Problem to solve: Pull out of the data below the stretch of lines bounded by the one containing "Para participar do" and the one containing "- [Products CSV", both bounds included, unchanged.

(Saved entries)
- Opening Delimiter -

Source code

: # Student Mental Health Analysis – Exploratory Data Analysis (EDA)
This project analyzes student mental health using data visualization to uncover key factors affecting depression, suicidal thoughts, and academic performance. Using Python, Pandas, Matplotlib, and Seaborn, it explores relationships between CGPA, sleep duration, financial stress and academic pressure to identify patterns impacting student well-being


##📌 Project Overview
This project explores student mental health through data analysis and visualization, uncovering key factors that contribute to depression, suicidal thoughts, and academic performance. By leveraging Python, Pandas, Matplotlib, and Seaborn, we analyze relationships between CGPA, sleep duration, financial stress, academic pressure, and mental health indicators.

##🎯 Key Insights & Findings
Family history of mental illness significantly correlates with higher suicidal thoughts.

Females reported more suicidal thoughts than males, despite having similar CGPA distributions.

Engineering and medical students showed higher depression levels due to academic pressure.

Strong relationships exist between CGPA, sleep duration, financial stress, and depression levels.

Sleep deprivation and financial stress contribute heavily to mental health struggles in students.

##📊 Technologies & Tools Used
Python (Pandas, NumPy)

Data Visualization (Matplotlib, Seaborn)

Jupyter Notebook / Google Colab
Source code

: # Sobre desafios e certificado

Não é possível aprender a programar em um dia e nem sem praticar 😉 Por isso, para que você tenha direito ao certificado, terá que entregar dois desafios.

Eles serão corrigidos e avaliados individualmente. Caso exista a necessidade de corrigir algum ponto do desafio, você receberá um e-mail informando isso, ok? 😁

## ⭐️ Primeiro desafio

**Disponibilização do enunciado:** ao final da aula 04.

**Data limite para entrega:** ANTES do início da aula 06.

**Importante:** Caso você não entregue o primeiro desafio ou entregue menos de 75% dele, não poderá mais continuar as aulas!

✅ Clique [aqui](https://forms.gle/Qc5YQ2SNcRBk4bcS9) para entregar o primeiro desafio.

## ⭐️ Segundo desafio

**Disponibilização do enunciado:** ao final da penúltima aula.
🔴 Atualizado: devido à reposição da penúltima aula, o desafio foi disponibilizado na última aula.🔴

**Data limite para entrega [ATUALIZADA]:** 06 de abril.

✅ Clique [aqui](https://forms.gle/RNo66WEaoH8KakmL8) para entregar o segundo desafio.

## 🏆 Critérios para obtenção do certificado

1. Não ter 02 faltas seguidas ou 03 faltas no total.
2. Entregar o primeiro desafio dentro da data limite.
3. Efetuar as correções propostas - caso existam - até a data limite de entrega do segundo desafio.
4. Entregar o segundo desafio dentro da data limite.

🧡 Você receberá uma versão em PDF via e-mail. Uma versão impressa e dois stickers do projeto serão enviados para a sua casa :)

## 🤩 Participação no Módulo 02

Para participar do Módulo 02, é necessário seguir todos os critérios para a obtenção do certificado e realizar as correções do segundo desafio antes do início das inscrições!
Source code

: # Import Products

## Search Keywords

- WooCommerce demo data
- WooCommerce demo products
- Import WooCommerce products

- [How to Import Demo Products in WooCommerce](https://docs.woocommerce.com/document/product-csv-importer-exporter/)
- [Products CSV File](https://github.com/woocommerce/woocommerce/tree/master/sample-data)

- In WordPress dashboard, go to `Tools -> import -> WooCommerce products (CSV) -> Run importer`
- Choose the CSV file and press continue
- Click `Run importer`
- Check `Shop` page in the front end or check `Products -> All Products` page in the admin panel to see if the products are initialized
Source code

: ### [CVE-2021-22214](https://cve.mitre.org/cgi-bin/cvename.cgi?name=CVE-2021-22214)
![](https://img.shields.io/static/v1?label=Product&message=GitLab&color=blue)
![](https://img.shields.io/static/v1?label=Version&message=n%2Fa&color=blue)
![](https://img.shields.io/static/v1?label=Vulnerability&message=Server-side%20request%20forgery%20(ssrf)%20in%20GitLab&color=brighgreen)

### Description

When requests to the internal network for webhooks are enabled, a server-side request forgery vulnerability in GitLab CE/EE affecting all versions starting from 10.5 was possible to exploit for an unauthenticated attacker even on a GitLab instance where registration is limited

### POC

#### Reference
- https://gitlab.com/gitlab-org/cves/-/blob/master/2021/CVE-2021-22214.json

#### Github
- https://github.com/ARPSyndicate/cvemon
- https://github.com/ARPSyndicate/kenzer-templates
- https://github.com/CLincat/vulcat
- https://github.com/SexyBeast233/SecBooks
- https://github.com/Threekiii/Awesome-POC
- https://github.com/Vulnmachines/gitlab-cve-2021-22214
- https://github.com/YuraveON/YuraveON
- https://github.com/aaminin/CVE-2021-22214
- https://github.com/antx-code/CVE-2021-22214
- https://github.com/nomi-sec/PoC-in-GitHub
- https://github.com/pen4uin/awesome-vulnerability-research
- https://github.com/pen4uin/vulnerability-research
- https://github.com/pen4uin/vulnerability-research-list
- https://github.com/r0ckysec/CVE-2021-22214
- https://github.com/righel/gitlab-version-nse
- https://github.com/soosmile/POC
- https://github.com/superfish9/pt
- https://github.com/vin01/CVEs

- Closing Delimiter -
- Opening Delimiter -

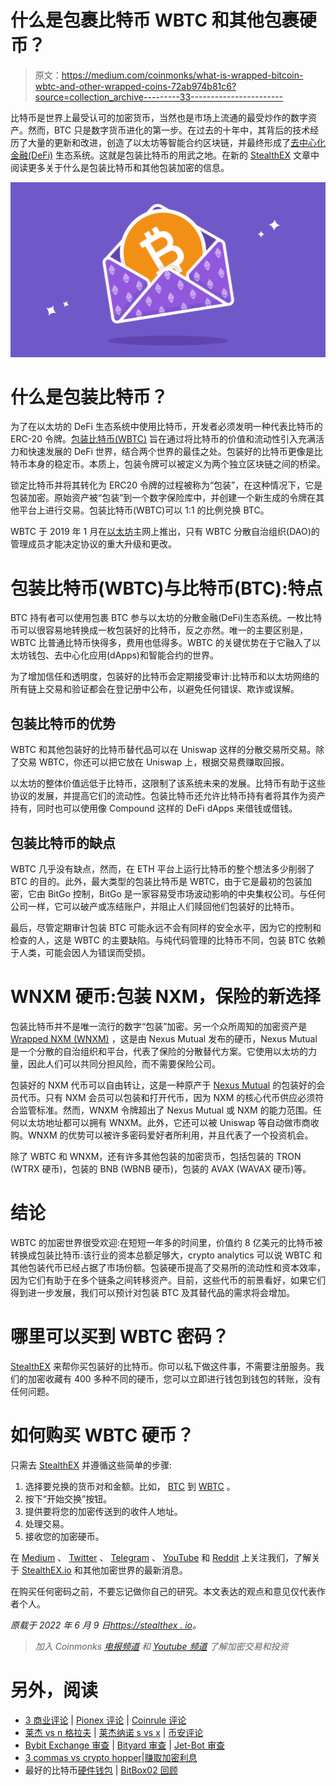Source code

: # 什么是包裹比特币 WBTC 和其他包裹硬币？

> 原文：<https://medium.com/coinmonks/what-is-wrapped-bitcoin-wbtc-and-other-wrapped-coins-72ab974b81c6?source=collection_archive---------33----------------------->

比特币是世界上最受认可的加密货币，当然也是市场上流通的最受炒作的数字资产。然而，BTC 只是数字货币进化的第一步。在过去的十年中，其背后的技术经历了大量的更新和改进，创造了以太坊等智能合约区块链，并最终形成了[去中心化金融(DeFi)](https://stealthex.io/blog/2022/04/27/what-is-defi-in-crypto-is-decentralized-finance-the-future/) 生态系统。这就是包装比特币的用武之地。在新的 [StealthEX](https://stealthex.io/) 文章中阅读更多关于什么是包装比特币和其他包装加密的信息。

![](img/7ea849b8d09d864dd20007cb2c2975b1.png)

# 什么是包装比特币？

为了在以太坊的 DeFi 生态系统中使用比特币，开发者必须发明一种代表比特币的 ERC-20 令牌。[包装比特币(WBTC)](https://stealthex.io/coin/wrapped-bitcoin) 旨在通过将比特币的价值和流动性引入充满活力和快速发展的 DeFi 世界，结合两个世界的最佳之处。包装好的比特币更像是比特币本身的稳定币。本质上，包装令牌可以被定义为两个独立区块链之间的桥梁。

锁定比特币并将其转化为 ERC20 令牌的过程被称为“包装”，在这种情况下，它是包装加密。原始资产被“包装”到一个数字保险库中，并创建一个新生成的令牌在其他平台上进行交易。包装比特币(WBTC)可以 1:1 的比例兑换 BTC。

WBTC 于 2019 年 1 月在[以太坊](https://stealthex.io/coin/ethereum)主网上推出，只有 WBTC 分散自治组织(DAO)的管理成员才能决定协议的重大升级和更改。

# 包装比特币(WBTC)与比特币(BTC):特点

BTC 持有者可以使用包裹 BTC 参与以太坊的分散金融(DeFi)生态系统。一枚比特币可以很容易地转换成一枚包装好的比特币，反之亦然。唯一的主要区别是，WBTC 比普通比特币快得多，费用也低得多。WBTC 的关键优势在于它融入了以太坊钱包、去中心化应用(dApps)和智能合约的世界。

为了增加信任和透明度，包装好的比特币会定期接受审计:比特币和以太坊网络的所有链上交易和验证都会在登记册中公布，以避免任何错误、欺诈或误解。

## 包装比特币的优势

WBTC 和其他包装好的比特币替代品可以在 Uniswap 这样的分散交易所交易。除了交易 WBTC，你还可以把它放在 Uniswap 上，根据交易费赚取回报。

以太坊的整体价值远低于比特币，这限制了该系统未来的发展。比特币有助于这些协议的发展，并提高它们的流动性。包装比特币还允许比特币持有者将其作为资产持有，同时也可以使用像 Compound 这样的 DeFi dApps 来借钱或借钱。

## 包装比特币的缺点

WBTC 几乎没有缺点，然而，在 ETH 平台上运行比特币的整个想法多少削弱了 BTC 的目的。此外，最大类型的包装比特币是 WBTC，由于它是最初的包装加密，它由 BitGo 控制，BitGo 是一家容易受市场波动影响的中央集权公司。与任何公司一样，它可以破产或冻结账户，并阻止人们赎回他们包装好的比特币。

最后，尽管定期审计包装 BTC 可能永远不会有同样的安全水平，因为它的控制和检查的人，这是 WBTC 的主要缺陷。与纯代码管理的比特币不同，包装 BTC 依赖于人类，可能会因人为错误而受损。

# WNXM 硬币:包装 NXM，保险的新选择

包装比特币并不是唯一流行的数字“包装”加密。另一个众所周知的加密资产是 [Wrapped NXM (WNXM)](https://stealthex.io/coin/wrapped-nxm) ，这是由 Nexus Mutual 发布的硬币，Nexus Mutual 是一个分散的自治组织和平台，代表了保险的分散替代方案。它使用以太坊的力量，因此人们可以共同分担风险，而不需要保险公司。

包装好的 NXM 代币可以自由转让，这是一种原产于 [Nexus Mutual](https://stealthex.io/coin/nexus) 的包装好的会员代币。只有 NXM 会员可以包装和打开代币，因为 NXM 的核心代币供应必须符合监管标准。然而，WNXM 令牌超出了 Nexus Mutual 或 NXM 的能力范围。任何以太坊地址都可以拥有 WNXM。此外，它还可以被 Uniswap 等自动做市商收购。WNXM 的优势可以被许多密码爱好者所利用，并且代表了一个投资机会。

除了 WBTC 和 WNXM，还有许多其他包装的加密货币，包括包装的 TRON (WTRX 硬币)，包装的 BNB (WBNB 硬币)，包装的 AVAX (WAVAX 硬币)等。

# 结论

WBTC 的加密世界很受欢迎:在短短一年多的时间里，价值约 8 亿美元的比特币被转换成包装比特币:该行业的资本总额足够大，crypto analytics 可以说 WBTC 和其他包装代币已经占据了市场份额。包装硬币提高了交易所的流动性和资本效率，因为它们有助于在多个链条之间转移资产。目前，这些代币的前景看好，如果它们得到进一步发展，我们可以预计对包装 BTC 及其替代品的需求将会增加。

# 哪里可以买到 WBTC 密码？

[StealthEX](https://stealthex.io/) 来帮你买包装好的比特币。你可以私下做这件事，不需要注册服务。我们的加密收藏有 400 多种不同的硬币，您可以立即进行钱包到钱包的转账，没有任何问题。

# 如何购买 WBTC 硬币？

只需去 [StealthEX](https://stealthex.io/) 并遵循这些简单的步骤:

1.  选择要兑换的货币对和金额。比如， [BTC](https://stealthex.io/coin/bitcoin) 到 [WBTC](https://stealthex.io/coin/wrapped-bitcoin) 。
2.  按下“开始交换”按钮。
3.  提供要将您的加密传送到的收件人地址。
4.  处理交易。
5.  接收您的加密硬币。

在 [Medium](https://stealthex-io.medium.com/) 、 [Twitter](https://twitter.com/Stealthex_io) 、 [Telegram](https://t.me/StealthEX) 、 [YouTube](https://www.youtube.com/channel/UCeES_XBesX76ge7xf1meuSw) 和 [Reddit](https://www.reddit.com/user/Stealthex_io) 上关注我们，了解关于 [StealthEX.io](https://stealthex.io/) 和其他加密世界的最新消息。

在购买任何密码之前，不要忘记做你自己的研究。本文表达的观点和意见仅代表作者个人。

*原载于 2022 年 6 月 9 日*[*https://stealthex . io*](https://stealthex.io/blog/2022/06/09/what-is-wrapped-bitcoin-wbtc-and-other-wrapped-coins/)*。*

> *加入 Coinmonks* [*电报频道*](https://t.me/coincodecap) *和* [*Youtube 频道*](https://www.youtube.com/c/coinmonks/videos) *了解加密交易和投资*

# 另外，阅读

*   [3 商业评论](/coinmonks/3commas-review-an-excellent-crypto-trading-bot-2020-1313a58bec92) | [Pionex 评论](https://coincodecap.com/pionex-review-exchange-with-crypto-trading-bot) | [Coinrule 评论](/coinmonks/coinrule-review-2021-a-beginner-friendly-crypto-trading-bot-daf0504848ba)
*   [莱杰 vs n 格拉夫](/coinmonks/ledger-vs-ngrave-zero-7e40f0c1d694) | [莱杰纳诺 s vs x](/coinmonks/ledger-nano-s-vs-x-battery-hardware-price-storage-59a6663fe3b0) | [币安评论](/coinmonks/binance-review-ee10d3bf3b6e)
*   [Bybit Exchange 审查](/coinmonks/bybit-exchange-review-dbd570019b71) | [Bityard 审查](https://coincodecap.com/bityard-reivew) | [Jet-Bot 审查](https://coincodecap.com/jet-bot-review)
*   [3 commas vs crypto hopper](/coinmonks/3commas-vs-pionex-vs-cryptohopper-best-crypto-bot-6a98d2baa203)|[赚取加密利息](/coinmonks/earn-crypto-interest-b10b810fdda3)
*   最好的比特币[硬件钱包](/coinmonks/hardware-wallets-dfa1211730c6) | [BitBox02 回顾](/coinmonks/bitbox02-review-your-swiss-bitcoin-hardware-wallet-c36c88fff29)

- Closing Delimiter -

Solution for this task:
Para participar do Módulo 02, é necessário seguir todos os critérios para a obtenção do certificado e realizar as correções do segundo desafio antes do início das inscrições!
Source code

: # Import Products

## Search Keywords

- WooCommerce demo data
- WooCommerce demo products
- Import WooCommerce products

- [How to Import Demo Products in WooCommerce](https://docs.woocommerce.com/document/product-csv-importer-exporter/)
- [Products CSV File](https://github.com/woocommerce/woocommerce/tree/master/sample-data)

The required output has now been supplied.